#ocpp #oca #charger #ocpp16 #eletric-vehicle

ocpp_rs

Protocol implementation for Open Charge Point Protocol (OCPP) in Rust

11 releases

0.2.0 Nov 14, 2024
0.1.13 Sep 7, 2024
0.1.12 Aug 10, 2024
0.1.4 Jul 4, 2024

#382 in Data structures

Download history 133/week @ 2024-08-10 6/week @ 2024-08-17 201/week @ 2024-09-07 25/week @ 2024-09-14 29/week @ 2024-09-21 6/week @ 2024-09-28 1/week @ 2024-10-05 100/week @ 2024-11-09 26/week @ 2024-11-16 3/week @ 2024-11-23

129 downloads per month

MIT license

130KB
2K SLoC

OCPP-RS

OCPP-RS is a Rust library for implementing the Open Charge Point Protocol (OCPP) in Rust.

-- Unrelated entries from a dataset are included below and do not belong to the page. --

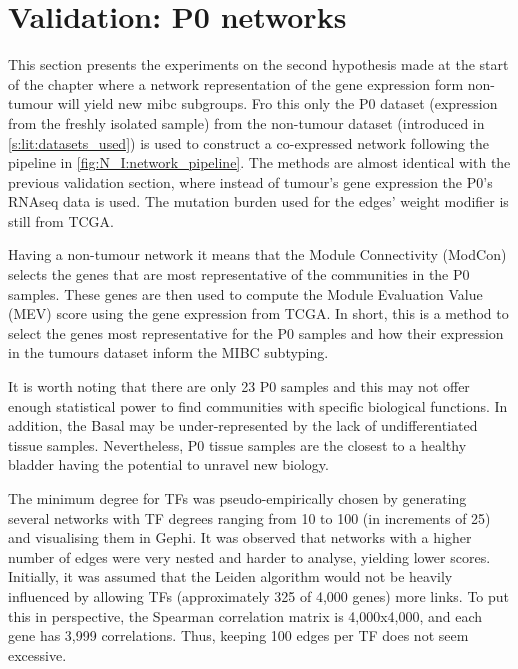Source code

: \section{Validation: P0 networks} \label{s:p0}

This section presents the experiments on the second hypothesis made at the start of the chapter where a network representation of the gene expression form non-tumour will yield new \acrlong{mibc} subgroups. Fro this only the P0 dataset (expression from the freshly isolated sample) from the non-tumour dataset (introduced in \cref{s:lit:datasets_used}) is used to construct a co-expressed network following the pipeline in \cref{fig:N_I:network_pipeline}. The methods are almost identical with the previous validation section, where instead of tumour's gene expression the P0's RNAseq data is used. The mutation burden used for the edges' weight modifier is still from TCGA. 

Having a non-tumour network it means that the Module Connectivity (ModCon) selects the genes that are most representative of the communities in the P0 samples. These genes are then used to compute the Module Evaluation Value (MEV) score using the gene expression from TCGA. In short, this is a method to select the genes most representative for the P0 samples and how their expression in the tumours dataset inform the MIBC subtyping.

It is worth noting that there are only 23 P0 samples and this may not offer enough statistical power to find communities with specific biological functions. In addition, the Basal may be under-represented by the lack of undifferentiated tissue samples. Nevertheless, P0 tissue samples are the closest to a healthy bladder having the potential to unravel new biology.

The minimum degree for TFs was pseudo-empirically chosen by generating several networks with TF degrees ranging from 10 to 100 (in increments of 25) and visualising them in Gephi. It was observed that networks with a higher number of edges were very nested and harder to analyse, yielding lower scores. Initially, it was assumed that the Leiden algorithm would not be heavily influenced by allowing TFs (approximately 325 of 4,000 genes) more links. To put this in perspective, the Spearman correlation matrix is 4,000x4,000, and each gene has 3,999 correlations. Thus, keeping 100 edges per TF does not seem excessive.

it currently supports OCPP 1.6.

Documentation

  • Full implementation of OCPP 1.6 Protocol
  • Currently most feature complete implementation of OCPP 1.6 in rust
  • Batteries included, serialization and deserialization is provided here
  • No_std, should work fine on embedded devices that allow heap allocation with a global allocator
  • Inspired by a python ocpp library

Usage

In Cargo.toml, add the following dependency:

[dependencies]
ocpp-rs = "^0.2"

Particularities

Since the original OCPP 1.6 protocol does not contain a type field for CallResult, when parsing CallResultlt, you need to handle Special cases where JSON payloads are ambiguous, like empty objects like: {}, these might get serialized as a EmptyResponse instead of the variant you are waiting for like GetConfiguration.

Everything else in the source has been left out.